There’s a kind of nostalgia for the Cold War, almost in the same way that British culture incorporates a nostalgia for WWII. Some people miss the simplicities of that time—the black and white morality that was sold to them by their governments, which while no more substantial than the bizarre claims of today’s post-truth politics, looked considerably more credible than anything that might be purveyed now as a moral verity. Steven Spielberg’s Bridge of Spies is a story of good, honourable men from both sides of the Iron Curtain, trying to keep their footing on shifting, politicised moral terrain.
As such it’s the kind of fairy-tale that liberal America tells to itself with increasing urgency, in a world where its interests are questioned by the left on one hand, and its values traduced by the right on the other. It is a fable of decency and fair play in the face of realpolitik, of the humane values that somehow survived and prevailed through the dark days of McCarthyism and the Red Scare. This is not to suggest for a moment that it’s a pack of lies, just that it is an important piece of myth-making produced at a time when the liberal consensus is under threat from a resurgent nationalism in many developed countries. This is a part of America saying to itself, ‘we’re the good guys—we choose to do the right things, not because they are easy, but because they are hard’. It is a consolation, promising that these values will also survive their present travails—although it was released in 2015, the year before the USA set fire to itself and turned its back on the world. Whether this made it seem thin gruel, or all the more comforting, I can’t guess—you’d have to ask a liberal American.

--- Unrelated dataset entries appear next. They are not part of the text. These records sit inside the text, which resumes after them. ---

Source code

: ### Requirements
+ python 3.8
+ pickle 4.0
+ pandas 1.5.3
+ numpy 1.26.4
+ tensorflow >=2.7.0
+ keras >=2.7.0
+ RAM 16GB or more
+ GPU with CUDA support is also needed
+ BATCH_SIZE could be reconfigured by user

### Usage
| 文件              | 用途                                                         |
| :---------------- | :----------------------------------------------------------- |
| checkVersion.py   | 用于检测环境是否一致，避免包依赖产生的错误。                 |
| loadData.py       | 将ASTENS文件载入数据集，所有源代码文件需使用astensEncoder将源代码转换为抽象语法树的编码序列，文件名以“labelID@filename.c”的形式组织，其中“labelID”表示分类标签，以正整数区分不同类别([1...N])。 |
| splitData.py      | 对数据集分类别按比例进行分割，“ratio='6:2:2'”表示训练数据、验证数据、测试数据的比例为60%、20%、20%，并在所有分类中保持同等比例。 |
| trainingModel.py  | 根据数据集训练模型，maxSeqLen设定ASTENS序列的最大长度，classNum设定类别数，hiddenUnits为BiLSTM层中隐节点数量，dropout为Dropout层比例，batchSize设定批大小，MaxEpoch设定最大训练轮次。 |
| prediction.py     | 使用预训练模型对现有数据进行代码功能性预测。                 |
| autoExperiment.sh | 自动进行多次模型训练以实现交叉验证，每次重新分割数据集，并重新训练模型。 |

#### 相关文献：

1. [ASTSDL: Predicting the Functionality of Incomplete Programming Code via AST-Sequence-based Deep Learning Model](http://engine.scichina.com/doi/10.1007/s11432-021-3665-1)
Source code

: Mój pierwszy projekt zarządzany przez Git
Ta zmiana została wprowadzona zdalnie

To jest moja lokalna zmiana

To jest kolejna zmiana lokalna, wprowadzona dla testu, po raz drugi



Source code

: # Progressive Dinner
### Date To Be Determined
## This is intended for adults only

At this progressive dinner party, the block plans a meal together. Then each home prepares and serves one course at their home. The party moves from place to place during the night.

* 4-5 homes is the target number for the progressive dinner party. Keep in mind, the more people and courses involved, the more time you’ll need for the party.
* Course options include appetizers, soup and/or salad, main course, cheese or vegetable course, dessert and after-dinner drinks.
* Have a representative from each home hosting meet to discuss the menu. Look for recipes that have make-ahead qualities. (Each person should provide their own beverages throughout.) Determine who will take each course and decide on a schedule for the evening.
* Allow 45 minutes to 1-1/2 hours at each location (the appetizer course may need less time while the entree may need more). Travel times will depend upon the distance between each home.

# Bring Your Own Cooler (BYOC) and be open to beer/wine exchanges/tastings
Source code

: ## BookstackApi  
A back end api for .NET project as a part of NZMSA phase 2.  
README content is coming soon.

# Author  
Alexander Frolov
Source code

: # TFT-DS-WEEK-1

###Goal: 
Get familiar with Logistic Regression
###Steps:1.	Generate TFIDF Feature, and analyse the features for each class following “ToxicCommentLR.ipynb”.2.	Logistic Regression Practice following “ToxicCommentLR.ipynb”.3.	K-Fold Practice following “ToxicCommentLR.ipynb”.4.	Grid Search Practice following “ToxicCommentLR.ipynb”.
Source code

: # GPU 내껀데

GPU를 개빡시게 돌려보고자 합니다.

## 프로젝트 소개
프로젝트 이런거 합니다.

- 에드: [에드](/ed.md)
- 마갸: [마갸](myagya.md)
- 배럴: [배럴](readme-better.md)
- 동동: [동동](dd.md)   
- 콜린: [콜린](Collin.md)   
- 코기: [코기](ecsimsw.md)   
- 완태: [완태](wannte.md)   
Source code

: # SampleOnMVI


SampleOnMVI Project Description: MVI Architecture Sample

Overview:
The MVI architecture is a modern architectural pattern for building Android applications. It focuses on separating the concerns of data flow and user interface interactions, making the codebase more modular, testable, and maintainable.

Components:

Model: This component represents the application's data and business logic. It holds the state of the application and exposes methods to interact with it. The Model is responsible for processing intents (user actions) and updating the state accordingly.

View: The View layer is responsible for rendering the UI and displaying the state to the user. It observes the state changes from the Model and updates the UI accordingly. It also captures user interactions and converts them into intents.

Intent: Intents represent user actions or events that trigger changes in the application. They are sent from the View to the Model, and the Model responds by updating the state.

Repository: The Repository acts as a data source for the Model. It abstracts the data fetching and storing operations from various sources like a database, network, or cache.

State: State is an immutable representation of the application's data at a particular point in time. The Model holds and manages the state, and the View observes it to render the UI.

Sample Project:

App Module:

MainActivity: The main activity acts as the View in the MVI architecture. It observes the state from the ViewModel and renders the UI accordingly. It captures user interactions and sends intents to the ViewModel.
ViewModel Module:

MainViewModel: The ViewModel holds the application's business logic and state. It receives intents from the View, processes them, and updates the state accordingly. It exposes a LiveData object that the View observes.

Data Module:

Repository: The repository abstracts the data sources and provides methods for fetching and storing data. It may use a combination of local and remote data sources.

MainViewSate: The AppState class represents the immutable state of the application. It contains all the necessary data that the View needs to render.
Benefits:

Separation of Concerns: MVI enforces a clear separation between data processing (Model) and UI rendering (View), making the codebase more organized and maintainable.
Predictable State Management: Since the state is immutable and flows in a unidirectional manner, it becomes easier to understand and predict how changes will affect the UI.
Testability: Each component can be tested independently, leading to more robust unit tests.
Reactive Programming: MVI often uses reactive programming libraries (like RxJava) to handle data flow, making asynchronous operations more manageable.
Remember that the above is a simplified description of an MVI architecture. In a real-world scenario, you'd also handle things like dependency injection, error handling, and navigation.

Tom Hanks portrays an insurance lawyer who is appointed defence counsel to a captured Soviet spy in the late 1950s, and who makes the mistake of adhering to his professional ethics. He comes in for verbal and physical abuse, his marriage comes under strain, yadda yadda. Some time later he is tapped by the State Department to represent the US in a prisoner swap involving his former client. He conducts himself with integrity throughout, as does his client, portrayed by Mark Rylance with characteristic poise—his Best Supporting Actor award was the film’s sole Oscar out of six nominations.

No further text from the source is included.